Broker - Managing Everything

Brokers are responsible to deal with producers, consumers, and topics. The producer and consumer need to address the write and read to a Broker. We have different clients to connect to the broker and Kafka is so amazing that we have what we call Client Bi-Directional Compatibility, it means that an old client version can connect to a newer broker version and vice versa. So, you can keep your client updated to the last version with no worries.

Usually, we have 3 brokers where one will be responsible to receive the write and read and the others will be backup in case of failure. If some broker fails, another broker will assume the leadership making Kafka fault-tolerant.

Based on our restaurant example, the broker represents the restaurant itself. With more restaurants, more guarantee that the client will always ask for delivery even if some restaurant has a disaster, we have another restaurant to receive the request.

Broker 0 NY ->|--------------------------------------------------------------------------------------------|
              | Producer Chef ->                                                                           |
              |   Topic Delivery -> |--------------------------------------------------------------------| |
              |                     |Partition Window 1: Dessert North (offset 1), Meal North (offset 0) | |
              |                     |Partition Window 2: Meal South (offset 0)                           | |
              |                     |--------------------------------------------------------------------| |
              |                       <- Consumer Waiter                                                   |
              |                                                                                            |
              | Producer Chef ->                                                                           |
              |   Topic Stock -> |--------------------------------------------------------------------|    |
              |                  |Partition Window 1: Dessert North (offset 1), Meal North (offset 0) |    |
              |                  |Partition Window 2: Meal South (offset 0)                           |    |
              |                  |--------------------------------------------------------------------|    |
              |                    <- Consumer Financial                                                   |
              |--------------------------------------------------------------------------------------------|

Broker 0 TX ->|--------------------------------------------------------------------------------------------|
              | Producer Chef ->                                                                           |
              |   Topic Delivery -> |--------------------------------------------------------------------| |
              |                     |Partition Window 1: Dessert North (offset 1), Meal North (offset 0) | |
              |                     |Partition Window 2: Meal South (offset 0)                           | |
              |                     |--------------------------------------------------------------------| |
              |                       <- Consumer Waiter                                                   |
              |                                                                                            |
              | Producer Chef ->                                                                           |
              |   Topic Stock -> |--------------------------------------------------------------------|    |
              |                  |Partition Window 1: Dessert North (offset 1), Meal North (offset 0) |    |
              |                  |Partition Window 2: Meal South (offset 0)                           |    |
              |                  |--------------------------------------------------------------------|    |
              |                    <- Consumer Financial                                                   |
              |--------------------------------------------------------------------------------------------|

Consumer Group - The Same Target

Consumer Group is an abstraction that connects to the Topic. This abstraction makes all consumers from the same group share the partitions. The offsets are saved for each different group, so if you want to replay all messages from some topic, you can manipulate the offset or you can create a new consumer group, with the right configuration, to receive all messages from the beginning.

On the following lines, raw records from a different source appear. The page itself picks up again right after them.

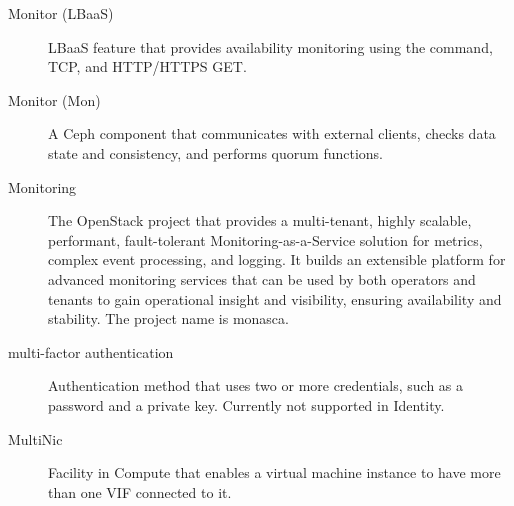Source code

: \documentclass[letterpaper,10pt,english]{sphinxmanual}
\begin{document}
\begin{description}
\item[{Monitor (LBaaS)}] \leavevmode{}\label{_source/glossary:term-monitor-lbaas}
LBaaS feature that provides availability monitoring using the
 command, TCP, and HTTP/HTTPS GET.

\item[{Monitor (Mon)}] \leavevmode{}\label{_source/glossary:term-monitor-mon}
A Ceph component that communicates with external clients, checks
data state and consistency, and performs quorum functions.

\item[{Monitoring}] \leavevmode{}\label{_source/glossary:term-monitoring}
The OpenStack project that provides a multi-tenant, highly
scalable, performant, fault-tolerant Monitoring-as-a-Service
solution for metrics, complex event processing, and logging.
It builds an extensible platform for advanced monitoring
services that can be used by both operators and tenants to
gain operational insight and visibility, ensuring
availability and stability. The project name is monasca.

\item[{multi-factor authentication}] \leavevmode{}\label{_source/glossary:term-multi-factor-authentication}
Authentication method that uses two or more credentials, such as
a password and a private key. Currently not supported in
Identity.

\item[{MultiNic}] \leavevmode{}\label{_source/glossary:term-418}
Facility in Compute that enables a virtual machine instance to
have more than one VIF connected to it.

\end{description}
\end{document}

Consumer Group has the power to balance the partition’s messages to each consumer, so for 3 partitions and 1 consumer, this consumer will bind in all three partitions, but if you add another consumer in the same group, then you have one consumer bound in two partitions and another consumer bound in just one. Adding another consumer, now you have a good balance, one consumer for each partition. But if you add one more consumer, this consumer won’t have any partition to consume and will be idle. A tip here is to keep always the same quantity of consumers and partition since more consumers will be idle and fewer consumers will receive data from different partitions, so let’s keep one to one.

Why do I need to use a group? A copy of each message is “sent” to each group, so consumers in the same group receive the message just once.

Based on our restaurant example, if the restaurant always produces the same kind of food in a period frame, we could have a consumer group called morning, afternoon, and night. Each of these groups would serve the same cycle of food, but for different customers, like in an all-you-can-eat barbecue restaurant:

Broker 0 NY ->|--------------------------------------------------------------------------------------------|
              | Producer Chef ->                                                                           |
              |   Topic Delivery -> |--------------------------------------------------------------------| |
              |                     |Partition Window 1: Dessert North (offset 1), Meal North (offset 0) | |
              |                     |Partition Window 2: Meal South (offset 0)                           | |
              |                     |--------------------------------------------------------------------| |
              |                       <- Consumer Group Afternoon                                          |
              |                          |-----------------------|                                         |
              |                          |Consumer Waiter 1      |                                         |
              |                          |Consumer Waiter 2      |                                         |
              |                          |-----------------------|                                         |
              |                                                                                            |
              |                       <- Consumer Group Night                                              |
              |                          |-----------------------|                                         |
              |                          |Consumer Waiter 1      |                                         |
              |                          |Consumer Waiter 2      |                                         |
              |                          |-----------------------|                                         |
              |--------------------------------------------------------------------------------------------|

States - How the Message Behaves

Kafka can indicate that the message was received successfully with a response as ack (acknowledge) and when this message is replicated to all ISR then we have the message’s state called committed it indicates that is safe to be consumed since the message is stored in the replicas too. The follower’s brokers will always consume the message from the Leader broke until the last offset to receive the committed state:

Broker Leader 0 NY ->|---------------------------------------------------------------------------------------------|
                     | Producer Chef ->                                                                            |
                     |   Topic Delivery -> |---------------------------------------------------------------------| |
                     |                     |Partition Window 1: Dessert North (ack), Meal North (committed)      | |
                     |                     |Partition Window 2: Meal South (committed)                           | |
                     |                     |---------------------------------------------------------------------| |
                     |---------------------------------------------------------------------------------------------|

Broker Follower 1 TX ->|-------------------------------------------------------------|
                       | Producer Chef ->                                            |
                       |   Topic Delivery -> |-------------------------------------| |
                       |                     |Partition Window 1: Meal North (ack) | |
                       |                     |Partition Window 2: Meal South (ack) | |
                       |                     |-------------------------------------| |
                       |-------------------------------------------------------------|

You can see that the Dessert North still not in the follower, so this message still not committed, so not ready to be consumed. All these states are watched and when some broker is down, we have a mechanism to deal with it called Zookeeper.

Zookeeper

The Zookeeper is responsible to monitor the Brokers and keep the right follower or leader. It keeps the cluster’s state. If we can’t have a message committed, Zookeeper will kill the problematic broker and then the message will become committed. When a leader dies, another ISR becomes the new leader.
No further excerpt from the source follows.